Below is a block of entries; repeat exactly the lines starting at the line that contains "qsqldrivercreator.html|4671" and ending at the line that contains "qtsql-books-bookdelegate-cpp.html|17306", both included.

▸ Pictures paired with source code
•••

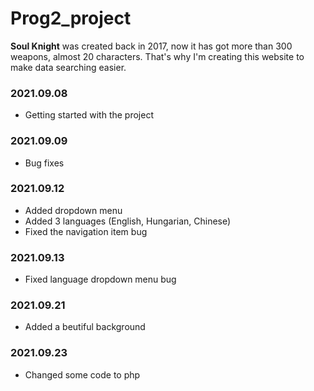 # Prog2_project

**Soul Knight** was created back in 2017, now it has got more than 300 weapons, almost 20 characters. That's why I'm creating this website to make data searching easier.

### 2021.09.08
* Getting started with the project

### 2021.09.09
* Bug fixes

### 2021.09.12
* Added dropdown menu
* Added 3 languages (English, Hungarian, Chinese)
* Fixed the navigation item bug

### 2021.09.13
* Fixed language dropdown menu bug

### 2021.09.21
* Added a beutiful background

### 2021.09.23
* Changed some code to php
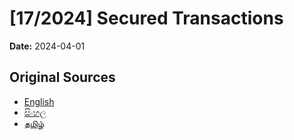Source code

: # [17/2024] Secured Transactions

**Date:** 2024-04-01

## Original Sources

- [English](https://documents.gov.lk/view/acts/2024/4/17-2024_E.pdf)
- [සිංහල](https://documents.gov.lk/view/acts/2024/4/17-2024_S.pdf)
- [தமிழ்](https://documents.gov.lk/view/acts/2024/4/17-2024_T.pdf)
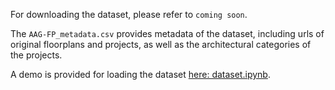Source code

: For downloading the dataset, please refer to `coming soon`.

The `AAG-FP_metadata.csv` provides metadata of the dataset, including urls of original floorplans and projects, as well as the architectural categories of the projects.

A demo is provided for loading the dataset <a href="https://github.com/JanineCHEN/AAG-FP/blob/main/dataset/dataset.ipynb">here: dataset.ipynb</a>.
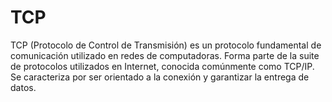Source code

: # TCP

TCP (Protocolo de Control de Transmisión) es un protocolo fundamental de comunicación utilizado en redes de computadoras. Forma parte de la suite de protocolos utilizados en Internet, conocida comúnmente como TCP/IP. Se caracteriza por ser orientado a la conexión y garantizar la entrega de datos.
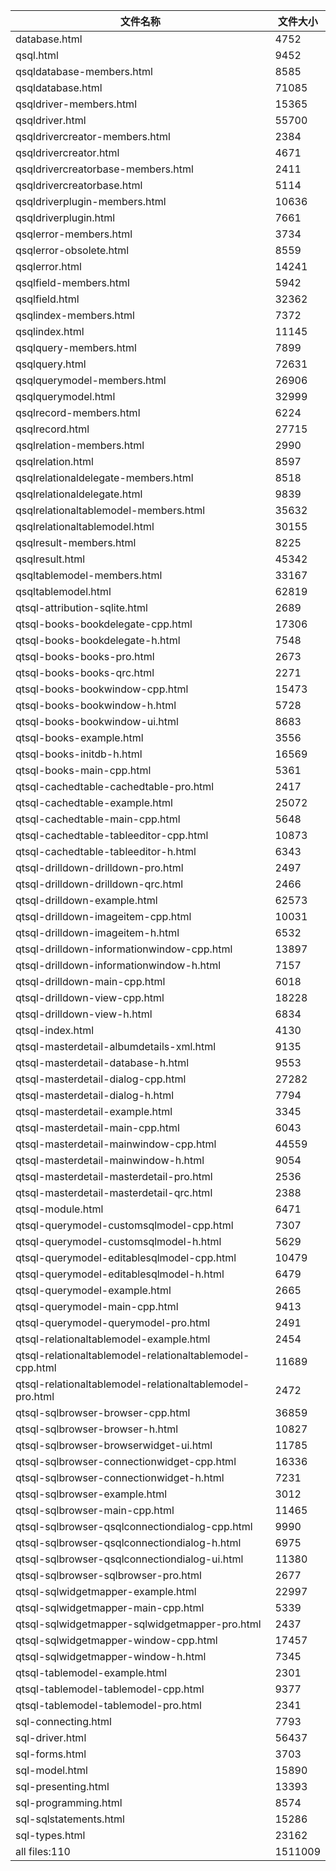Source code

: 文件名称 | 文件大小
---|---
database.html|4752
qsql.html|9452
qsqldatabase-members.html|8585
qsqldatabase.html|71085
qsqldriver-members.html|15365
qsqldriver.html|55700
qsqldrivercreator-members.html|2384
qsqldrivercreator.html|4671
qsqldrivercreatorbase-members.html|2411
qsqldrivercreatorbase.html|5114
qsqldriverplugin-members.html|10636
qsqldriverplugin.html|7661
qsqlerror-members.html|3734
qsqlerror-obsolete.html|8559
qsqlerror.html|14241
qsqlfield-members.html|5942
qsqlfield.html|32362
qsqlindex-members.html|7372
qsqlindex.html|11145
qsqlquery-members.html|7899
qsqlquery.html|72631
qsqlquerymodel-members.html|26906
qsqlquerymodel.html|32999
qsqlrecord-members.html|6224
qsqlrecord.html|27715
qsqlrelation-members.html|2990
qsqlrelation.html|8597
qsqlrelationaldelegate-members.html|8518
qsqlrelationaldelegate.html|9839
qsqlrelationaltablemodel-members.html|35632
qsqlrelationaltablemodel.html|30155
qsqlresult-members.html|8225
qsqlresult.html|45342
qsqltablemodel-members.html|33167
qsqltablemodel.html|62819
qtsql-attribution-sqlite.html|2689
qtsql-books-bookdelegate-cpp.html|17306
qtsql-books-bookdelegate-h.html|7548
qtsql-books-books-pro.html|2673
qtsql-books-books-qrc.html|2271
qtsql-books-bookwindow-cpp.html|15473
qtsql-books-bookwindow-h.html|5728
qtsql-books-bookwindow-ui.html|8683
qtsql-books-example.html|3556
qtsql-books-initdb-h.html|16569
qtsql-books-main-cpp.html|5361
qtsql-cachedtable-cachedtable-pro.html|2417
qtsql-cachedtable-example.html|25072
qtsql-cachedtable-main-cpp.html|5648
qtsql-cachedtable-tableeditor-cpp.html|10873
qtsql-cachedtable-tableeditor-h.html|6343
qtsql-drilldown-drilldown-pro.html|2497
qtsql-drilldown-drilldown-qrc.html|2466
qtsql-drilldown-example.html|62573
qtsql-drilldown-imageitem-cpp.html|10031
qtsql-drilldown-imageitem-h.html|6532
qtsql-drilldown-informationwindow-cpp.html|13897
qtsql-drilldown-informationwindow-h.html|7157
qtsql-drilldown-main-cpp.html|6018
qtsql-drilldown-view-cpp.html|18228
qtsql-drilldown-view-h.html|6834
qtsql-index.html|4130
qtsql-masterdetail-albumdetails-xml.html|9135
qtsql-masterdetail-database-h.html|9553
qtsql-masterdetail-dialog-cpp.html|27282
qtsql-masterdetail-dialog-h.html|7794
qtsql-masterdetail-example.html|3345
qtsql-masterdetail-main-cpp.html|6043
qtsql-masterdetail-mainwindow-cpp.html|44559
qtsql-masterdetail-mainwindow-h.html|9054
qtsql-masterdetail-masterdetail-pro.html|2536
qtsql-masterdetail-masterdetail-qrc.html|2388
qtsql-module.html|6471
qtsql-querymodel-customsqlmodel-cpp.html|7307
qtsql-querymodel-customsqlmodel-h.html|5629
qtsql-querymodel-editablesqlmodel-cpp.html|10479
qtsql-querymodel-editablesqlmodel-h.html|6479
qtsql-querymodel-example.html|2665
qtsql-querymodel-main-cpp.html|9413
qtsql-querymodel-querymodel-pro.html|2491
qtsql-relationaltablemodel-example.html|2454
qtsql-relationaltablemodel-relationaltablemodel-cpp.html|11689
qtsql-relationaltablemodel-relationaltablemodel-pro.html|2472
qtsql-sqlbrowser-browser-cpp.html|36859
qtsql-sqlbrowser-browser-h.html|10827
qtsql-sqlbrowser-browserwidget-ui.html|11785
qtsql-sqlbrowser-connectionwidget-cpp.html|16336
qtsql-sqlbrowser-connectionwidget-h.html|7231
qtsql-sqlbrowser-example.html|3012
qtsql-sqlbrowser-main-cpp.html|11465
qtsql-sqlbrowser-qsqlconnectiondialog-cpp.html|9990
qtsql-sqlbrowser-qsqlconnectiondialog-h.html|6975
qtsql-sqlbrowser-qsqlconnectiondialog-ui.html|11380
qtsql-sqlbrowser-sqlbrowser-pro.html|2677
qtsql-sqlwidgetmapper-example.html|22997
qtsql-sqlwidgetmapper-main-cpp.html|5339
qtsql-sqlwidgetmapper-sqlwidgetmapper-pro.html|2437
qtsql-sqlwidgetmapper-window-cpp.html|17457
qtsql-sqlwidgetmapper-window-h.html|7345
qtsql-tablemodel-example.html|2301
qtsql-tablemodel-tablemodel-cpp.html|9377
qtsql-tablemodel-tablemodel-pro.html|2341
sql-connecting.html|7793
sql-driver.html|56437
sql-forms.html|3703
sql-model.html|15890
sql-presenting.html|13393
sql-programming.html|8574
sql-sqlstatements.html|15286
sql-types.html|23162
all files:110|1511009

•••

▸ REPLY TO THE EXERCISE
qsqldrivercreator.html|4671
qsqldrivercreatorbase-members.html|2411
qsqldrivercreatorbase.html|5114
qsqldriverplugin-members.html|10636
qsqldriverplugin.html|7661
qsqlerror-members.html|3734
qsqlerror-obsolete.html|8559
qsqlerror.html|14241
qsqlfield-members.html|5942
qsqlfield.html|32362
qsqlindex-members.html|7372
qsqlindex.html|11145
qsqlquery-members.html|7899
qsqlquery.html|72631
qsqlquerymodel-members.html|26906
qsqlquerymodel.html|32999
qsqlrecord-members.html|6224
qsqlrecord.html|27715
qsqlrelation-members.html|2990
qsqlrelation.html|8597
qsqlrelationaldelegate-members.html|8518
qsqlrelationaldelegate.html|9839
qsqlrelationaltablemodel-members.html|35632
qsqlrelationaltablemodel.html|30155
qsqlresult-members.html|8225
qsqlresult.html|45342
qsqltablemodel-members.html|33167
qsqltablemodel.html|62819
qtsql-attribution-sqlite.html|2689
qtsql-books-bookdelegate-cpp.html|17306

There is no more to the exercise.